For the records below, print the lines from the line with "1. [原神我很讨厌小吉祥草" through the line with "1. [近六成本科生起薪低于 6000" exactly as written; include both end lines and exclude the rest.

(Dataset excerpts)
□ □ □ □ □ □ □

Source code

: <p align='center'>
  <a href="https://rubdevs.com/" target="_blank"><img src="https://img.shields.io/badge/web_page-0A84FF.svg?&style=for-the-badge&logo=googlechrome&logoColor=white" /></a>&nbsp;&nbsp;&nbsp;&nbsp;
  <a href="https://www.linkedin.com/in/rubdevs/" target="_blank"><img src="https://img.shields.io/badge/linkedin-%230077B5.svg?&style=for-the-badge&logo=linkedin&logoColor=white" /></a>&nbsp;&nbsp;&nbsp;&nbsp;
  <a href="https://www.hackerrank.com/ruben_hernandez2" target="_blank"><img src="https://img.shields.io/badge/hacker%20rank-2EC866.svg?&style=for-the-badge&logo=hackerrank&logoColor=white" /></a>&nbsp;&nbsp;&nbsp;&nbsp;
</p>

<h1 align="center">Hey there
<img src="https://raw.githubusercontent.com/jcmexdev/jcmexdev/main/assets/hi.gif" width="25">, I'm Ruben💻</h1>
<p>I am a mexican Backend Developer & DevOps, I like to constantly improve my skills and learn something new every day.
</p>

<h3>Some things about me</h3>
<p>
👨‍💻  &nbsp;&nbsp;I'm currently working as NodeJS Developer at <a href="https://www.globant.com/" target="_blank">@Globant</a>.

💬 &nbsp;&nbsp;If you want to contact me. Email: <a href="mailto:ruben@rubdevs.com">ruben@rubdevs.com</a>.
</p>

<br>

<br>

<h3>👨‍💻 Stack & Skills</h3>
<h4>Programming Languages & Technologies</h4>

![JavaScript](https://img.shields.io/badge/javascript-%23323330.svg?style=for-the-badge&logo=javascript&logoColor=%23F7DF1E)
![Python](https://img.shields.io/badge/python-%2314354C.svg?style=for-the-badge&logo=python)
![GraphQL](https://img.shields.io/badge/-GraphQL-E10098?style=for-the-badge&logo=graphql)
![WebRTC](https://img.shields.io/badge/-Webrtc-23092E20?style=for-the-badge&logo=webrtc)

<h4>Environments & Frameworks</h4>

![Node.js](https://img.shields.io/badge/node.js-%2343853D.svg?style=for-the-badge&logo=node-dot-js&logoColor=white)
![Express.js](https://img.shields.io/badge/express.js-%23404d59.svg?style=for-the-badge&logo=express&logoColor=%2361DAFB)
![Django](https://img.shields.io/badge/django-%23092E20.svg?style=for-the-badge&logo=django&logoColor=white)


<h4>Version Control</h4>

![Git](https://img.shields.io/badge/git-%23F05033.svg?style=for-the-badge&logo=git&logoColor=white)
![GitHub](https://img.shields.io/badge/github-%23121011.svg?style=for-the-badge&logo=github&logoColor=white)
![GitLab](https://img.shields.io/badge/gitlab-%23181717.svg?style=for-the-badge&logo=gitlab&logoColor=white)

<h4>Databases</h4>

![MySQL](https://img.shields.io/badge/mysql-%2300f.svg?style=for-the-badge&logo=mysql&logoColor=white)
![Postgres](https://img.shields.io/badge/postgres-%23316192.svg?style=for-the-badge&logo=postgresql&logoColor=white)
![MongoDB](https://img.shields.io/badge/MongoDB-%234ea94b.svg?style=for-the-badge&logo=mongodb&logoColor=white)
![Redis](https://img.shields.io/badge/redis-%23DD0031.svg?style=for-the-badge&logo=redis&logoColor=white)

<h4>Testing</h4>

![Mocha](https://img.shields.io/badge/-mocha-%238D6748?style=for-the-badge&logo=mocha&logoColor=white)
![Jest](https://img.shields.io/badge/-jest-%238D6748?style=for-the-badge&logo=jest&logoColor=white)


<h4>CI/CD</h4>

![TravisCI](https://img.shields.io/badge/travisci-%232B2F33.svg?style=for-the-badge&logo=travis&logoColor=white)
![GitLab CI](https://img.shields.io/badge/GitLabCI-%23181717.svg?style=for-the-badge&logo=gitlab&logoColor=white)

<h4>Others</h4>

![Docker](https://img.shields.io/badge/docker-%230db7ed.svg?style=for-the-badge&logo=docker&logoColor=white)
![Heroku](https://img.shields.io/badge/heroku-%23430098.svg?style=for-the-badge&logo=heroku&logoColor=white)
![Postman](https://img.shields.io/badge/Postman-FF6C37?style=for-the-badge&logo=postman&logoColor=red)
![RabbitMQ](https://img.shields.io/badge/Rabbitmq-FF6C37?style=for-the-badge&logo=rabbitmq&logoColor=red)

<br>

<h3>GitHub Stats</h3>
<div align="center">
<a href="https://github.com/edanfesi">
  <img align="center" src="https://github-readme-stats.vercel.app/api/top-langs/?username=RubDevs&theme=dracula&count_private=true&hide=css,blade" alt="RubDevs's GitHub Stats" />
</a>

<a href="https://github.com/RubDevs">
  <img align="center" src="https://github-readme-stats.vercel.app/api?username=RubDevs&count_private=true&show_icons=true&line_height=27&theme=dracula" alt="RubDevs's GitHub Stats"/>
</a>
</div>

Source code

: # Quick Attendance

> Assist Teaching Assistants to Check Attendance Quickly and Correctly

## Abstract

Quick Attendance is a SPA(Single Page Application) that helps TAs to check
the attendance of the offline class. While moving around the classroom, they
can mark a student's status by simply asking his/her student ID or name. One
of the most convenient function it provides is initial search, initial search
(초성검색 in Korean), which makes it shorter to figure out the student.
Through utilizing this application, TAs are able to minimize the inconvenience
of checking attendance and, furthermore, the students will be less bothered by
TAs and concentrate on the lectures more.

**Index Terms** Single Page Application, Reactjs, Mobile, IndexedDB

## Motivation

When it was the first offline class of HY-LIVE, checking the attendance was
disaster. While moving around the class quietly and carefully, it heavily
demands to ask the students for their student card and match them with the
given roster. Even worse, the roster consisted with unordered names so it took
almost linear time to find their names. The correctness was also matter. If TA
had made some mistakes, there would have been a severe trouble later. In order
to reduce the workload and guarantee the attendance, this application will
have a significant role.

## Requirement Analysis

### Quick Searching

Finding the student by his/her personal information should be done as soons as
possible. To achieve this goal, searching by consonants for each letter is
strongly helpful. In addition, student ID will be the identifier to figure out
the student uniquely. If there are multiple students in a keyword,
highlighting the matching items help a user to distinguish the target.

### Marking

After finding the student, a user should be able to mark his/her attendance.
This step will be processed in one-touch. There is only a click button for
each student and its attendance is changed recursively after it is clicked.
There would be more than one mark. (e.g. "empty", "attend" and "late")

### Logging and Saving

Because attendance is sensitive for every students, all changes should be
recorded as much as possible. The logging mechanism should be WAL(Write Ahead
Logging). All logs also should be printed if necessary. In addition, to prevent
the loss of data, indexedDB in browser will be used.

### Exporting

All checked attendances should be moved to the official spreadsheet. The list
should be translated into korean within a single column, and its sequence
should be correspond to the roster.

□ □ □ □ □ □ □

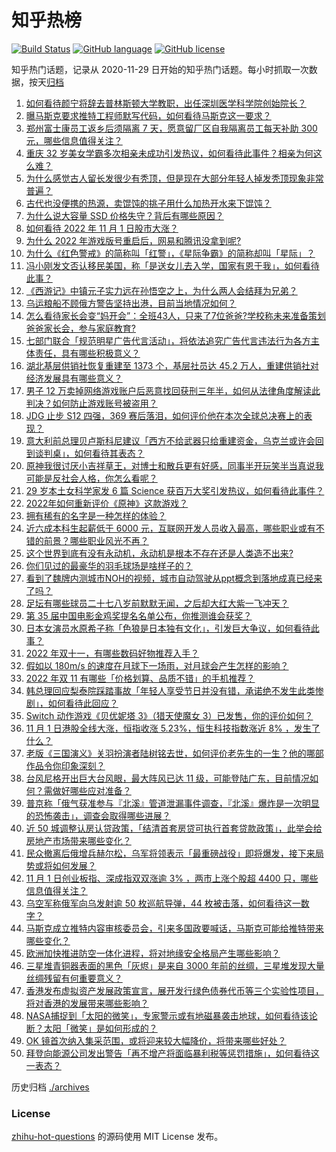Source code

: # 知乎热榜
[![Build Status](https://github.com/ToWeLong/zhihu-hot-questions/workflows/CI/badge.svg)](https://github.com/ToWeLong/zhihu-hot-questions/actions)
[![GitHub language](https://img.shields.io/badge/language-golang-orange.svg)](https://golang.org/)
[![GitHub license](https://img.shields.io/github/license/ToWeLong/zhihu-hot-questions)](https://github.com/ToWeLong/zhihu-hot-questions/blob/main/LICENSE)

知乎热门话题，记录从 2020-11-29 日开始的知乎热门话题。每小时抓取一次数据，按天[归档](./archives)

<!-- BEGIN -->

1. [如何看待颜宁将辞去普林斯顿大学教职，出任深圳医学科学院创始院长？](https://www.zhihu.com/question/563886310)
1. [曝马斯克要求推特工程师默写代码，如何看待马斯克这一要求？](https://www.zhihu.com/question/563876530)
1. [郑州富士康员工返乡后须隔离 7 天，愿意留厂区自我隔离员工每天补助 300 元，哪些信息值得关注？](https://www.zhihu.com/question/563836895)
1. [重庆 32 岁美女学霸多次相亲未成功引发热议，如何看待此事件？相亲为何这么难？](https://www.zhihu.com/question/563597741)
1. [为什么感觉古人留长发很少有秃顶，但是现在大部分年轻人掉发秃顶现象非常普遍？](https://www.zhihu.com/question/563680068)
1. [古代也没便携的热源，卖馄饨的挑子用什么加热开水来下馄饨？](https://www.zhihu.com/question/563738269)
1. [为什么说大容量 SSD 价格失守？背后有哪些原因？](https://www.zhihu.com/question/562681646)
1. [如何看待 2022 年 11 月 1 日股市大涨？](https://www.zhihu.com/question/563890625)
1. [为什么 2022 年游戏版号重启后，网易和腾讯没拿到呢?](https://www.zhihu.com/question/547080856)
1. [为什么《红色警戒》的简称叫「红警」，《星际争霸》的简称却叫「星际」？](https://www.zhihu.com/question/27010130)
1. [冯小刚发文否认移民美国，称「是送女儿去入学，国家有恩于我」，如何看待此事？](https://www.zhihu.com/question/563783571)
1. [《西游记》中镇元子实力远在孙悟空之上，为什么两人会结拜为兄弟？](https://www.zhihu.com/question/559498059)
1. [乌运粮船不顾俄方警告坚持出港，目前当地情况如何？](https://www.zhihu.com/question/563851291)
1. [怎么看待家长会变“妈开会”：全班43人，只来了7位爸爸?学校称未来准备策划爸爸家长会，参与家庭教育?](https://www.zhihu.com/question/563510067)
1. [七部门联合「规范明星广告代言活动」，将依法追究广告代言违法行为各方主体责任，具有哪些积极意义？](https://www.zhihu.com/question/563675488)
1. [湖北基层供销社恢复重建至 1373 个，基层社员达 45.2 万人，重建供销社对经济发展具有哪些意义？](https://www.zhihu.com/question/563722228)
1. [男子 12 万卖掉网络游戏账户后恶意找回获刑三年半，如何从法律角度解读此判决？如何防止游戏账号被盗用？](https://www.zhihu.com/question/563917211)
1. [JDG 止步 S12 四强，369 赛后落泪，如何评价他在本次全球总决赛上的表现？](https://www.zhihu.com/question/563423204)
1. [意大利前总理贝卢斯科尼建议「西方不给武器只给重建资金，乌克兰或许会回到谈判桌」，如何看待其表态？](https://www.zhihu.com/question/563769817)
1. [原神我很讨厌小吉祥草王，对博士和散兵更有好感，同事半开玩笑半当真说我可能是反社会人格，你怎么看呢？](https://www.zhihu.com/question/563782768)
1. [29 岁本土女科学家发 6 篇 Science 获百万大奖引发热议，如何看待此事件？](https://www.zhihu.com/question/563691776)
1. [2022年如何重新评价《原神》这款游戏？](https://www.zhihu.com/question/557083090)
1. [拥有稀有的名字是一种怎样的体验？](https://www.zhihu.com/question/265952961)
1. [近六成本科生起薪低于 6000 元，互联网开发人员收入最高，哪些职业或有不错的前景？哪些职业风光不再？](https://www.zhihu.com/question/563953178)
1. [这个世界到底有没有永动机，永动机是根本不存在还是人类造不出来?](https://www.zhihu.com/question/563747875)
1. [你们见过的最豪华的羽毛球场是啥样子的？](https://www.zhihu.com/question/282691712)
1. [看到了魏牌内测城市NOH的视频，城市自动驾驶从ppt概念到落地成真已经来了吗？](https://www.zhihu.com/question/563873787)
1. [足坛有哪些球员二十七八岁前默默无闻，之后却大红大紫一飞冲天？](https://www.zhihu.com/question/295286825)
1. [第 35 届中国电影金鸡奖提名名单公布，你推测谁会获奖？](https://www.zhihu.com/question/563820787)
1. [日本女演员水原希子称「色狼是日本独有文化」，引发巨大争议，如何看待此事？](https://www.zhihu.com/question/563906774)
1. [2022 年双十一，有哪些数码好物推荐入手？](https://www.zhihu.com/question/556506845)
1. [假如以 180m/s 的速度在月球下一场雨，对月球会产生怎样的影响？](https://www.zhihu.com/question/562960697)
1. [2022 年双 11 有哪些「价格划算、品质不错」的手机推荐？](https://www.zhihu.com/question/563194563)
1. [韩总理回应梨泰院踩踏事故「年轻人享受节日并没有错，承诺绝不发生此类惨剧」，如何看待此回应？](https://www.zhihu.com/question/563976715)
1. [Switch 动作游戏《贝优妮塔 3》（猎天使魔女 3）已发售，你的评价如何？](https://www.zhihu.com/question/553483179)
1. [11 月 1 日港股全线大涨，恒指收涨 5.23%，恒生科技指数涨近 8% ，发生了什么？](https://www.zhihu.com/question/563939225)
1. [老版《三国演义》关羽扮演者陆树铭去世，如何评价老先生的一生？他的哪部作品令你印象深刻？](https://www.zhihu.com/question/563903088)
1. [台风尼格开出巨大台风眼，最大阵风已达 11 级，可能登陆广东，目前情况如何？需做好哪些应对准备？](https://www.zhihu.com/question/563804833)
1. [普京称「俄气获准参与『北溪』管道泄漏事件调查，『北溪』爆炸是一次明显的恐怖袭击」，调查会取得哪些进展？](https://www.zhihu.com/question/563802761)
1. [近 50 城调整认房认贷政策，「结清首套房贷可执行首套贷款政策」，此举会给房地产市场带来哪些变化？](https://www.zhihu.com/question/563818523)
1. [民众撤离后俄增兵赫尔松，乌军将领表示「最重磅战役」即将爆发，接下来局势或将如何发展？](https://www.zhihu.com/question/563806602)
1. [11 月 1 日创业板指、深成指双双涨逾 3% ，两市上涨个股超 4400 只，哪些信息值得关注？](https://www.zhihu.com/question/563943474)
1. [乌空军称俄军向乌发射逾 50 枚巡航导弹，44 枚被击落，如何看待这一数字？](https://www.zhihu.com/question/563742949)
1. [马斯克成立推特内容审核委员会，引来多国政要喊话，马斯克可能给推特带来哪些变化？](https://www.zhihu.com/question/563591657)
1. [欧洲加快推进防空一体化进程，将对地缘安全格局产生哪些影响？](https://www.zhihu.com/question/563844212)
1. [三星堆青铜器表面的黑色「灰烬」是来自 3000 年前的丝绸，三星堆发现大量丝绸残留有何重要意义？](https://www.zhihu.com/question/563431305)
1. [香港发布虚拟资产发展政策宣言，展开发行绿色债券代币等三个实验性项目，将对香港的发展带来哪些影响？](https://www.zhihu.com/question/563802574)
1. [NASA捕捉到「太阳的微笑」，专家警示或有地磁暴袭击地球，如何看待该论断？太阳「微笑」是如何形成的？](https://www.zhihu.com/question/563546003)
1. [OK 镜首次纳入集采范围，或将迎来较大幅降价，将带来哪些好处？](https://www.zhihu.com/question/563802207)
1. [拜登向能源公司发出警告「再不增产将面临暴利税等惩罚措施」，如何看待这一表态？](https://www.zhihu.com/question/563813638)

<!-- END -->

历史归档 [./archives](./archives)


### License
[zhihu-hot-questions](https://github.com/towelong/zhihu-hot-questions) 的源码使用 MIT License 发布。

□ □ □ □ □ □ □

Result of this task.
1. [原神我很讨厌小吉祥草王，对博士和散兵更有好感，同事半开玩笑半当真说我可能是反社会人格，你怎么看呢？](https://www.zhihu.com/question/563782768)
1. [29 岁本土女科学家发 6 篇 Science 获百万大奖引发热议，如何看待此事件？](https://www.zhihu.com/question/563691776)
1. [2022年如何重新评价《原神》这款游戏？](https://www.zhihu.com/question/557083090)
1. [拥有稀有的名字是一种怎样的体验？](https://www.zhihu.com/question/265952961)
1. [近六成本科生起薪低于 6000 元，互联网开发人员收入最高，哪些职业或有不错的前景？哪些职业风光不再？](https://www.zhihu.com/question/563953178)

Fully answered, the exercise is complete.